The package of measures was defined yesterday in a large meeting that lasted all day of the economic team and in which the minister Sergio Massa joined the head of CustomsGuillermo Michel for implementation.
The meetings were attended by the other team members and the head of the Central Bank, Miguel Pesce. The measures will be formalized tomorrow in the Official Gazette.
The central bank has promised to increase intervention in the foreign exchange market and will manage the pace of peg crawling, ie daily devaluation against the official dollar, as required by the IMF.
The intention is also to improve the critical level of reserves by accelerating the agreements with the International Monetary Fund, the swap with China and the guarantees via BRICS with Brazil.
At the same time, measures have been defined to support the level of consumption: mainly they will decrease 9% rate now 12, as well as credit card interest settlement rates.

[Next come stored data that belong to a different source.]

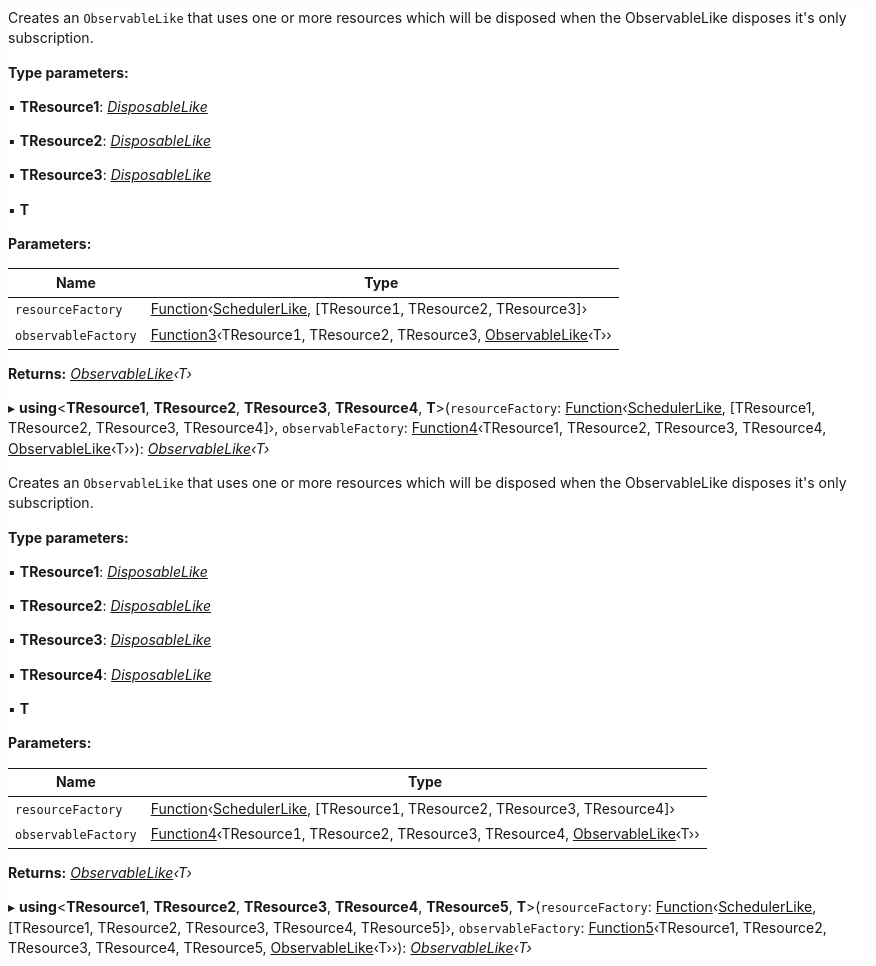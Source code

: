 Creates an `ObservableLike` that uses one or more resources which
will be disposed when the ObservableLike disposes it's only subscription.

**Type parameters:**

▪ **TResource1**: *[DisposableLike](../interfaces/_disposable_.disposablelike.md)*

▪ **TResource2**: *[DisposableLike](../interfaces/_disposable_.disposablelike.md)*

▪ **TResource3**: *[DisposableLike](../interfaces/_disposable_.disposablelike.md)*

▪ **T**

**Parameters:**

Name | Type |
------ | ------ |
`resourceFactory` | [Function](_functions_.md#function)‹[SchedulerLike](../interfaces/_scheduler_.schedulerlike.md), [TResource1, TResource2, TResource3]› |
`observableFactory` | [Function3](_functions_.md#function3)‹TResource1, TResource2, TResource3, [ObservableLike](../interfaces/_observable_.observablelike.md)‹T›› |

**Returns:** *[ObservableLike](../interfaces/_observable_.observablelike.md)‹T›*

▸ **using**<**TResource1**, **TResource2**, **TResource3**, **TResource4**, **T**>(`resourceFactory`: [Function](_functions_.md#function)‹[SchedulerLike](../interfaces/_scheduler_.schedulerlike.md), [TResource1, TResource2, TResource3, TResource4]›, `observableFactory`: [Function4](_functions_.md#function4)‹TResource1, TResource2, TResource3, TResource4, [ObservableLike](../interfaces/_observable_.observablelike.md)‹T››): *[ObservableLike](../interfaces/_observable_.observablelike.md)‹T›*

Creates an `ObservableLike` that uses one or more resources which
will be disposed when the ObservableLike disposes it's only subscription.

**Type parameters:**

▪ **TResource1**: *[DisposableLike](../interfaces/_disposable_.disposablelike.md)*

▪ **TResource2**: *[DisposableLike](../interfaces/_disposable_.disposablelike.md)*

▪ **TResource3**: *[DisposableLike](../interfaces/_disposable_.disposablelike.md)*

▪ **TResource4**: *[DisposableLike](../interfaces/_disposable_.disposablelike.md)*

▪ **T**

**Parameters:**

Name | Type |
------ | ------ |
`resourceFactory` | [Function](_functions_.md#function)‹[SchedulerLike](../interfaces/_scheduler_.schedulerlike.md), [TResource1, TResource2, TResource3, TResource4]› |
`observableFactory` | [Function4](_functions_.md#function4)‹TResource1, TResource2, TResource3, TResource4, [ObservableLike](../interfaces/_observable_.observablelike.md)‹T›› |

**Returns:** *[ObservableLike](../interfaces/_observable_.observablelike.md)‹T›*

▸ **using**<**TResource1**, **TResource2**, **TResource3**, **TResource4**, **TResource5**, **T**>(`resourceFactory`: [Function](_functions_.md#function)‹[SchedulerLike](../interfaces/_scheduler_.schedulerlike.md), [TResource1, TResource2, TResource3, TResource4, TResource5]›, `observableFactory`: [Function5](_functions_.md#function5)‹TResource1, TResource2, TResource3, TResource4, TResource5, [ObservableLike](../interfaces/_observable_.observablelike.md)‹T››): *[ObservableLike](../interfaces/_observable_.observablelike.md)‹T›*
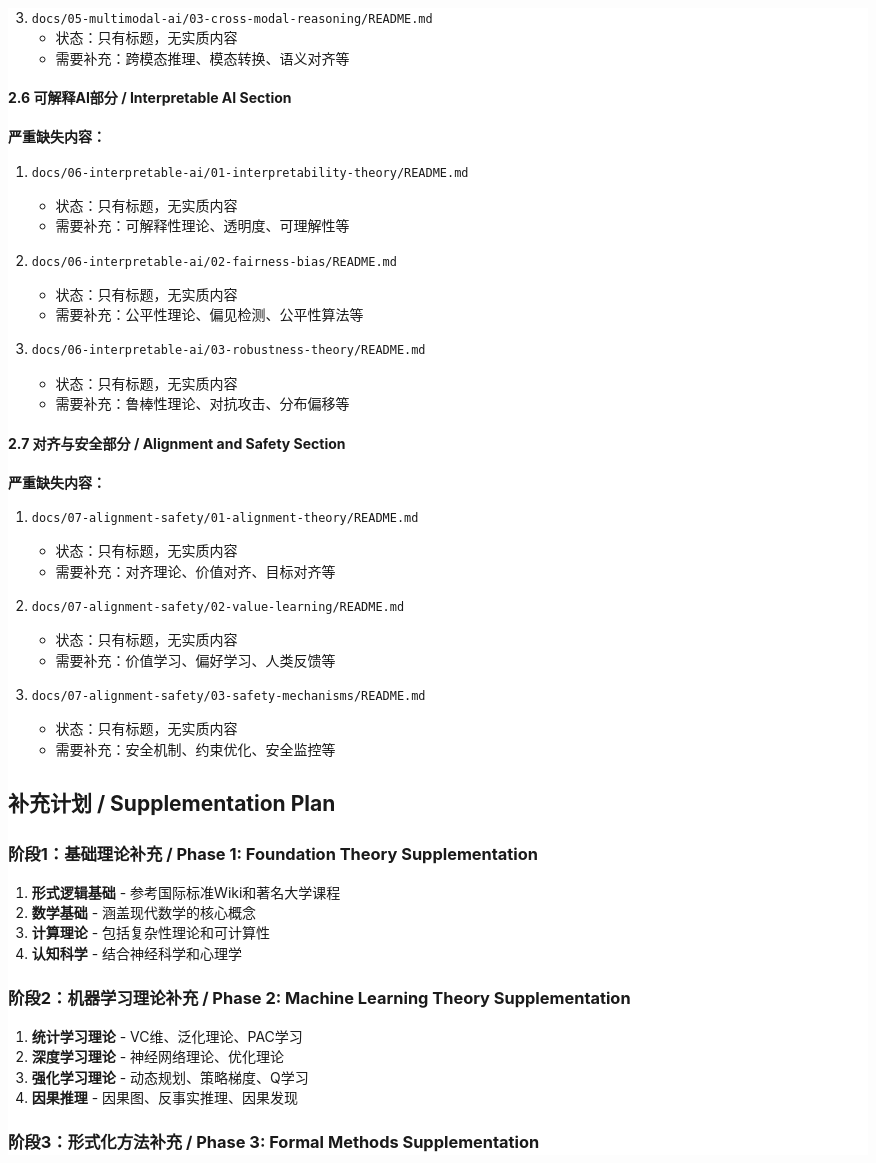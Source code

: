 3. `docs/05-multimodal-ai/03-cross-modal-reasoning/README.md`
    - 状态：只有标题，无实质内容
    - 需要补充：跨模态推理、模态转换、语义对齐等

#### 2.6 可解释AI部分 / Interpretable AI Section

**严重缺失内容：**

1. `docs/06-interpretable-ai/01-interpretability-theory/README.md`
    - 状态：只有标题，无实质内容
    - 需要补充：可解释性理论、透明度、可理解性等

2. `docs/06-interpretable-ai/02-fairness-bias/README.md`
    - 状态：只有标题，无实质内容
    - 需要补充：公平性理论、偏见检测、公平性算法等

3. `docs/06-interpretable-ai/03-robustness-theory/README.md`
    - 状态：只有标题，无实质内容
    - 需要补充：鲁棒性理论、对抗攻击、分布偏移等

#### 2.7 对齐与安全部分 / Alignment and Safety Section

**严重缺失内容：**

1. `docs/07-alignment-safety/01-alignment-theory/README.md`
    - 状态：只有标题，无实质内容
    - 需要补充：对齐理论、价值对齐、目标对齐等

2. `docs/07-alignment-safety/02-value-learning/README.md`
    - 状态：只有标题，无实质内容
    - 需要补充：价值学习、偏好学习、人类反馈等

3. `docs/07-alignment-safety/03-safety-mechanisms/README.md`
    - 状态：只有标题，无实质内容
    - 需要补充：安全机制、约束优化、安全监控等

## 补充计划 / Supplementation Plan

### 阶段1：基础理论补充 / Phase 1: Foundation Theory Supplementation

1. **形式逻辑基础** - 参考国际标准Wiki和著名大学课程
2. **数学基础** - 涵盖现代数学的核心概念
3. **计算理论** - 包括复杂性理论和可计算性
4. **认知科学** - 结合神经科学和心理学

### 阶段2：机器学习理论补充 / Phase 2: Machine Learning Theory Supplementation

1. **统计学习理论** - VC维、泛化理论、PAC学习
2. **深度学习理论** - 神经网络理论、优化理论
3. **强化学习理论** - 动态规划、策略梯度、Q学习
4. **因果推理** - 因果图、反事实推理、因果发现

### 阶段3：形式化方法补充 / Phase 3: Formal Methods Supplementation
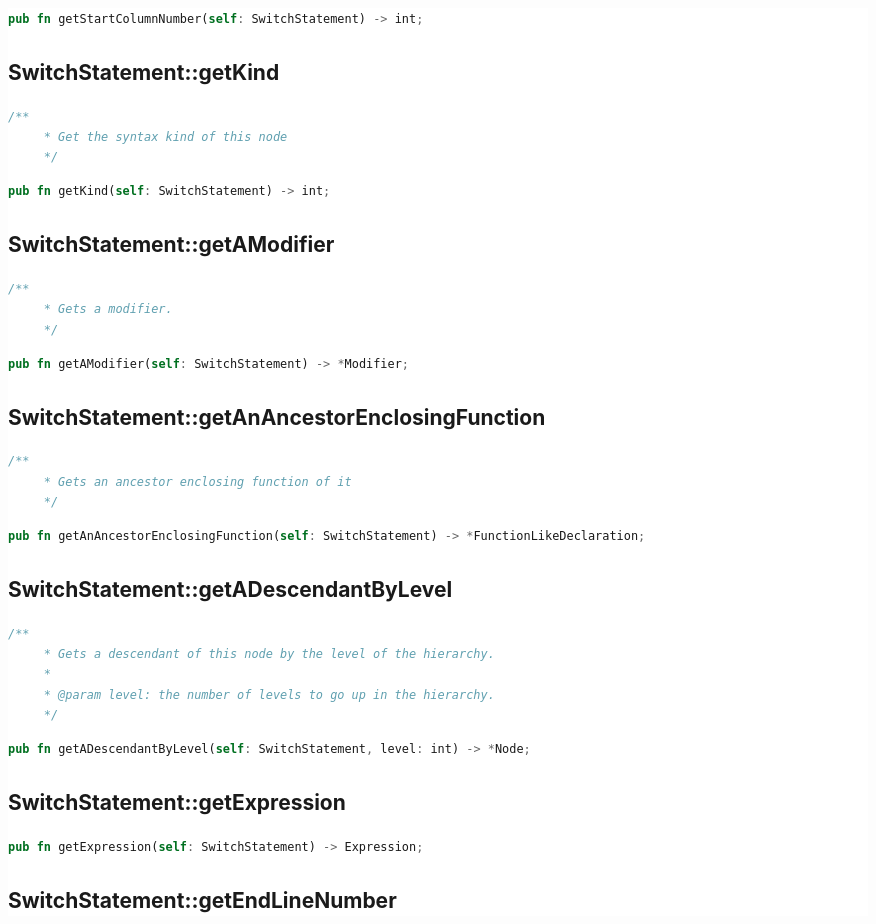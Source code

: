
 ```rust
pub fn getStartColumnNumber(self: SwitchStatement) -> int;
```
## SwitchStatement::getKind

```rust
/**
     * Get the syntax kind of this node
     */
```
```rust
pub fn getKind(self: SwitchStatement) -> int;
```
## SwitchStatement::getAModifier

```rust
/**
     * Gets a modifier.
     */
```
```rust
pub fn getAModifier(self: SwitchStatement) -> *Modifier;
```
## SwitchStatement::getAnAncestorEnclosingFunction

```rust
/**
     * Gets an ancestor enclosing function of it
     */
```
```rust
pub fn getAnAncestorEnclosingFunction(self: SwitchStatement) -> *FunctionLikeDeclaration;
```
## SwitchStatement::getADescendantByLevel

```rust
/**
     * Gets a descendant of this node by the level of the hierarchy.
     *
     * @param level: the number of levels to go up in the hierarchy.
     */
```
```rust
pub fn getADescendantByLevel(self: SwitchStatement, level: int) -> *Node;
```
## SwitchStatement::getExpression

```rust
pub fn getExpression(self: SwitchStatement) -> Expression;
```
## SwitchStatement::getEndLineNumber
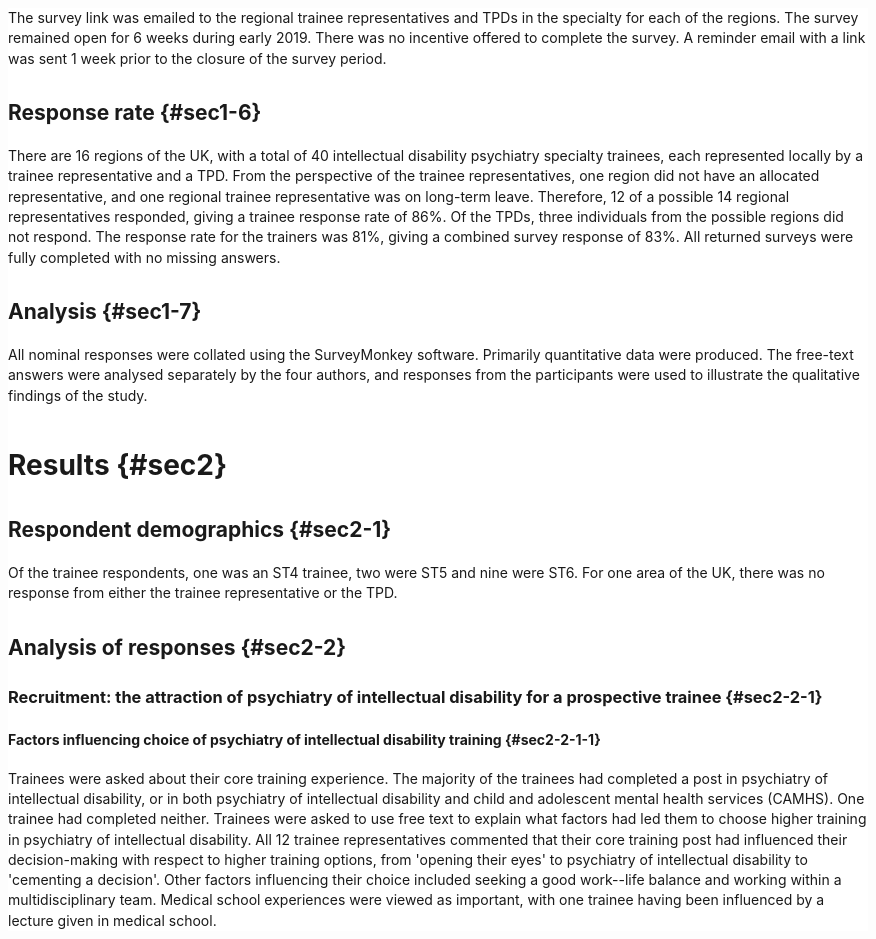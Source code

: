 The survey link was emailed to the regional trainee representatives and
TPDs in the specialty for each of the regions. The survey remained open
for 6 weeks during early 2019. There was no incentive offered to
complete the survey. A reminder email with a link was sent 1 week prior
to the closure of the survey period.

## Response rate {#sec1-6}

There are 16 regions of the UK, with a total of 40 intellectual
disability psychiatry specialty trainees, each represented locally by a
trainee representative and a TPD. From the perspective of the trainee
representatives, one region did not have an allocated representative,
and one regional trainee representative was on long-term leave.
Therefore, 12 of a possible 14 regional representatives responded,
giving a trainee response rate of 86%. Of the TPDs, three individuals
from the possible regions did not respond. The response rate for the
trainers was 81%, giving a combined survey response of 83%. All returned
surveys were fully completed with no missing answers.

## Analysis {#sec1-7}

All nominal responses were collated using the SurveyMonkey software.
Primarily quantitative data were produced. The free-text answers were
analysed separately by the four authors, and responses from the
participants were used to illustrate the qualitative findings of the
study.

# Results {#sec2}

## Respondent demographics {#sec2-1}

Of the trainee respondents, one was an ST4 trainee, two were ST5 and
nine were ST6. For one area of the UK, there was no response from either
the trainee representative or the TPD.

## Analysis of responses {#sec2-2}

### Recruitment: the attraction of psychiatry of intellectual disability for a prospective trainee {#sec2-2-1}

#### Factors influencing choice of psychiatry of intellectual disability training {#sec2-2-1-1}

Trainees were asked about their core training experience. The majority
of the trainees had completed a post in psychiatry of intellectual
disability, or in both psychiatry of intellectual disability and child
and adolescent mental health services (CAMHS). One trainee had completed
neither. Trainees were asked to use free text to explain what factors
had led them to choose higher training in psychiatry of intellectual
disability. All 12 trainee representatives commented that their core
training post had influenced their decision-making with respect to
higher training options, from 'opening their eyes' to psychiatry of
intellectual disability to 'cementing a decision'. Other factors
influencing their choice included seeking a good work--life balance and
working within a multidisciplinary team. Medical school experiences were
viewed as important, with one trainee having been influenced by a
lecture given in medical school.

Here are the main measures:
- They adjust the rate of the Central Bank a 97% temporary.
- The BCRA increases intervention in the foreign exchange market and will manage the pace of daily devaluation of the official, as required by the IMF.
- They accelerate agreements with the International Monetary Fund to advance at least part of the funds.
- Minister Sergio Massa travels to China on the 29th of this month to negotiate another currency exchange to strengthen reserves.
- Requests a guarantee from the BRICS bank for Brazil to finance the purchases of Argentina.
- In parallel, measures have been defined to support the “level of consumption”. AS The rate of installment plans such as Ahora 12 and credit card interest balances are reduced by 9%.
- There will be a increased reimbursements to vulnerable sectors for debit card purchases
- And a new AFIP current debt payment plan in up to 84 installments.
- “Relieves for the moratorium” of fees with a Badlar rate. In the case of small businesses, there is $456,063 million of debt overdue. They seek to benefit 656,121 taxpayers,
- The approval of Sira, the mechanism for the import of capital goods, is accelerated to 360 days.
- They created a business operations analysis unit. It is made up of the Secretary of Commerce, the Central Bank, the AFIP, the Customs, the FIU, the Superintendency of Insurance and the National Securities Commission. The idea is greater control of operations, “avoiding dominant positions”, price traceability and consumer orientation.
- An sort of *price maker* and fiscal situation in the Central Market. In this case they will allow the import of products from a tariff-free basket to avoid “abuse” in the prices of fresh produce and encourage with the suspension of payment for 90 days of the fee to street vendors a lowering of prices.
- It will be elimination of tariffs and generation of dumping and protection rules to improve competitiveness.